[Start of section]

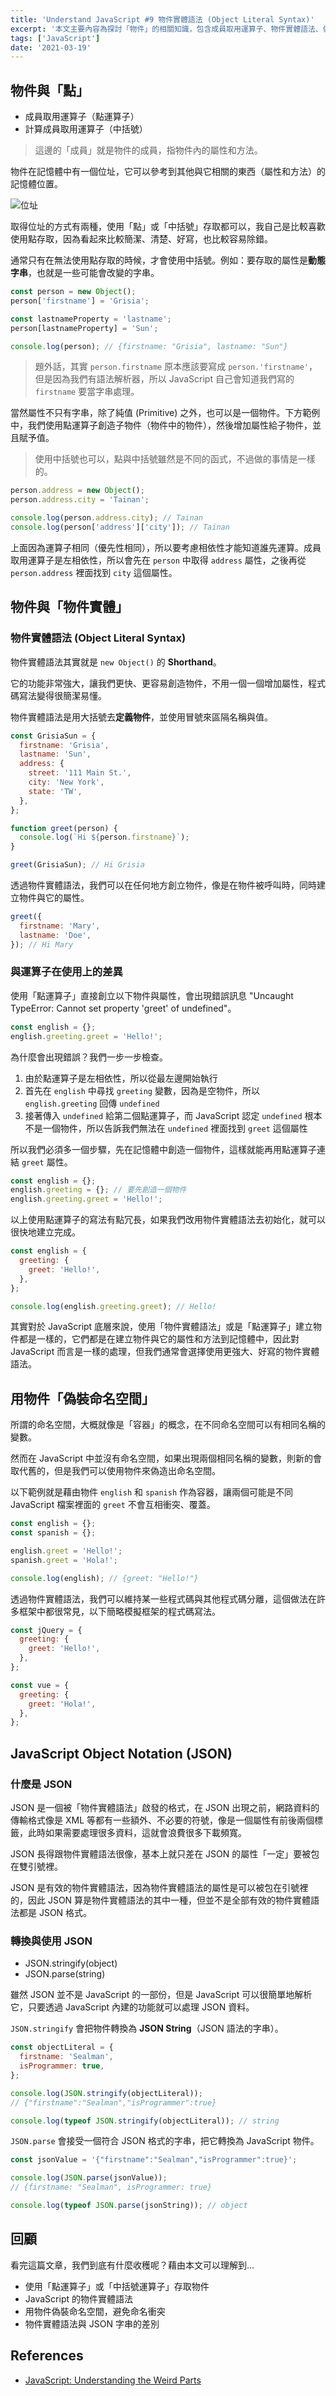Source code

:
 ```yaml
---
title: 'Understand JavaScript #9 物件實體語法 (Object Literal Syntax)'
excerpt: '本文主要內容為探討「物件」的相關知識，包含成員取用運算子、物件實體語法、偽裝命名空間，與 JSON 資料格式。'
tags: ['JavaScript']
date: '2021-03-19'
---
```


## 物件與「點」

- 成員取用運算子（點運算子）
- 計算成員取用運算子（中括號）

> 這邊的「成員」就是物件的成員，指物件內的屬性和方法。

物件在記憶體中有一個位址，它可以參考到其他與它相關的東西（屬性和方法）的記憶體位置。

![位址](https://i.imgur.com/GtwGe3V.png)

取得位址的方式有兩種，使用「點」或「中括號」存取都可以，我自己是比較喜歡使用點存取，因為看起來比較簡潔、清楚、好寫，也比較容易除錯。

通常只有在無法使用點存取的時候，才會使用中括號。例如：要存取的屬性是**動態字串**，也就是一些可能會改變的字串。

```javascript
const person = new Object();
person['firstname'] = 'Grisia';

const lastnameProperty = 'lastname';
person[lastnameProperty] = 'Sun';

console.log(person); // {firstname: "Grisia", lastname: "Sun"}
```

> 題外話，其實 `person.firstname` 原本應該要寫成 `person.'firstname'`，但是因為我們有語法解析器，所以 JavaScript 自己會知道我們寫的 `firstname` 要當字串處理。

當然屬性不只有字串，除了純值 (Primitive) 之外，也可以是一個物件。下方範例中，我們使用點運算子創造子物件（物件中的物件），然後增加屬性給子物件，並且賦予值。

> 使用中括號也可以，點與中括號雖然是不同的函式，不過做的事情是一樣的。

```javascript
person.address = new Object();
person.address.city = 'Tainan';

console.log(person.address.city); // Tainan
console.log(person['address']['city']); // Tainan
```

上面因為運算子相同（優先性相同），所以要考慮相依性才能知道誰先運算。成員取用運算子是左相依性，所以會先在 `person` 中取得 `address` 屬性，之後再從 `person.address` 裡面找到 `city` 這個屬性。

## 物件與「物件實體」

### 物件實體語法 (Object Literal Syntax)

物件實體語法其實就是 `new Object()` 的 **Shorthand**。

它的功能非常強大，讓我們更快、更容易創造物件，不用一個一個增加屬性，程式碼寫法變得很簡潔易懂。

物件實體語法是用大括號去**定義物件**，並使用冒號來區隔名稱與值。

```javascript
const GrisiaSun = {
  firstname: 'Grisia',
  lastname: 'Sun',
  address: {
    street: '111 Main St.',
    city: 'New York',
    state: 'TW',
  },
};

function greet(person) {
  console.log(`Hi ${person.firstname}`);
}

greet(GrisiaSun); // Hi Grisia
```

透過物件實體語法，我們可以在任何地方創立物件，像是在物件被呼叫時，同時建立物件與它的屬性。

```javascript
greet({
  firstname: 'Mary',
  lastname: 'Doe',
}); // Hi Mary
```

### 與運算子在使用上的差異

使用「點運算子」直接創立以下物件與屬性，會出現錯誤訊息 "Uncaught TypeError: Cannot set property 'greet' of undefined"。

```javascript
const english = {};
english.greeting.greet = 'Hello!';
```

為什麼會出現錯誤？我們一步一步檢查。

1. 由於點運算子是左相依性，所以從最左邊開始執行
2. 首先在 `english` 中尋找 `greeting` 變數，因為是空物件，所以 `english.greeting` 回傳 `undefined`
3. 接著傳入 `undefined` 給第二個點運算子，而 JavaScript 認定 `undefined` 根本不是一個物件，所以告訴我們無法在 `undefined` 裡面找到 `greet` 這個屬性

所以我們必須多一個步驟，先在記憶體中創造一個物件，這樣就能再用點運算子連結 `greet` 屬性。

```javascript
const english = {};
english.greeting = {}; // 要先創造一個物件
english.greeting.greet = 'Hello!';
```

以上使用點運算子的寫法有點冗長，如果我們改用物件實體語法去初始化，就可以很快地建立完成。

```javascript
const english = {
  greeting: {
    greet: 'Hello!',
  },
};

console.log(english.greeting.greet); // Hello!
```

其實對於 JavaScript 底層來說，使用「物件實體語法」或是「點運算子」建立物件都是一樣的，它們都是在建立物件與它的屬性和方法到記憶體中，因此對 JavaScript 而言是一樣的處理，但我們通常會選擇使用更強大、好寫的物件實體語法。

## 用物件「偽裝命名空間」

所謂的命名空間，大概就像是「容器」的概念，在不同命名空間可以有相同名稱的變數。

然而在 JavaScript 中並沒有命名空間，如果出現兩個相同名稱的變數，則新的會取代舊的，但是我們可以使用物件來偽造出命名空間。

以下範例就是藉由物件 `english` 和 `spanish` 作為容器，讓兩個可能是不同 JavaScript 檔案裡面的 `greet` 不會互相衝突、覆蓋。

```javascript
const english = {};
const spanish = {};

english.greet = 'Hello!';
spanish.greet = 'Hola!';

console.log(english); // {greet: "Hello!"}
```

透過物件實體語法，我們可以維持某一些程式碼與其他程式碼分離，這個做法在許多框架中都很常見，以下簡略模擬框架的程式碼寫法。

```javascript
const jQuery = {
  greeting: {
    greet: 'Hello!',
  },
};

const vue = {
  greeting: {
    greet: 'Hola!',
  },
};
```

## JavaScript Object Notation (JSON)

### 什麼是 JSON

JSON 是一個被「物件實體語法」啟發的格式，在 JSON 出現之前，網路資料的傳輸格式像是 XML 等都有一些額外、不必要的符號，像是一個屬性有前後兩個標籤，此時如果需要處理很多資料，這就會浪費很多下載頻寬。

JSON 長得跟物件實體語法很像，基本上就只差在 JSON 的屬性「一定」要被包在雙引號裡。

JSON 是有效的物件實體語法，因為物件實體語法的屬性是可以被包在引號裡的，因此 JSON 算是物件實體語法的其中一種，但並不是全部有效的物件實體語法都是 JSON 格式。

### 轉換與使用 JSON

- JSON.stringify(object)
- JSON.parse(string)

雖然 JSON 並不是 JavaScript 的一部份，但是 JavaScript 可以很簡單地解析它，只要透過 JavaScript 內建的功能就可以處理 JSON 資料。

`JSON.stringify` 會把物件轉換為 **JSON String**（JSON 語法的字串）。

```javascript
const objectLiteral = {
  firstname: 'Sealman',
  isProgrammer: true,
};

console.log(JSON.stringify(objectLiteral));
// {"firstname":"Sealman","isProgrammer":true}

console.log(typeof JSON.stringify(objectLiteral)); // string
```

`JSON.parse` 會接受一個符合 JSON 格式的字串，把它轉換為 JavaScript 物件。

```javascript
const jsonValue = '{"firstname":"Sealman","isProgrammer":true}';

console.log(JSON.parse(jsonValue));
// {firstname: "Sealman", isProgrammer: true}

console.log(typeof JSON.parse(jsonString)); // object
```

## 回顧

看完這篇文章，我們到底有什麼收穫呢？藉由本文可以理解到…

- 使用「點運算子」或「中括號運算子」存取物件
- JavaScript 的物件實體語法
- 用物件偽裝命名空間，避免命名衝突
- 物件實體語法與 JSON 字串的差別

## References

- [JavaScript: Understanding the Weird Parts](https://www.udemy.com/course/understand-javascript/)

[End of section]

About this exercise: Copy out every line of the data in which the word "english" is found.

Written response:
const english = {};
english.greeting.greet = 'Hello!';
2. 首先在 `english` 中尋找 `greeting` 變數，因為是空物件，所以 `english.greeting` 回傳 `undefined`
const english = {};
english.greeting = {}; // 要先創造一個物件
english.greeting.greet = 'Hello!';
const english = {
console.log(english.greeting.greet); // Hello!
以下範例就是藉由物件 `english` 和 `spanish` 作為容器，讓兩個可能是不同 JavaScript 檔案裡面的 `greet` 不會互相衝突、覆蓋。
const english = {};
english.greet = 'Hello!';
console.log(english); // {greet: "Hello!"}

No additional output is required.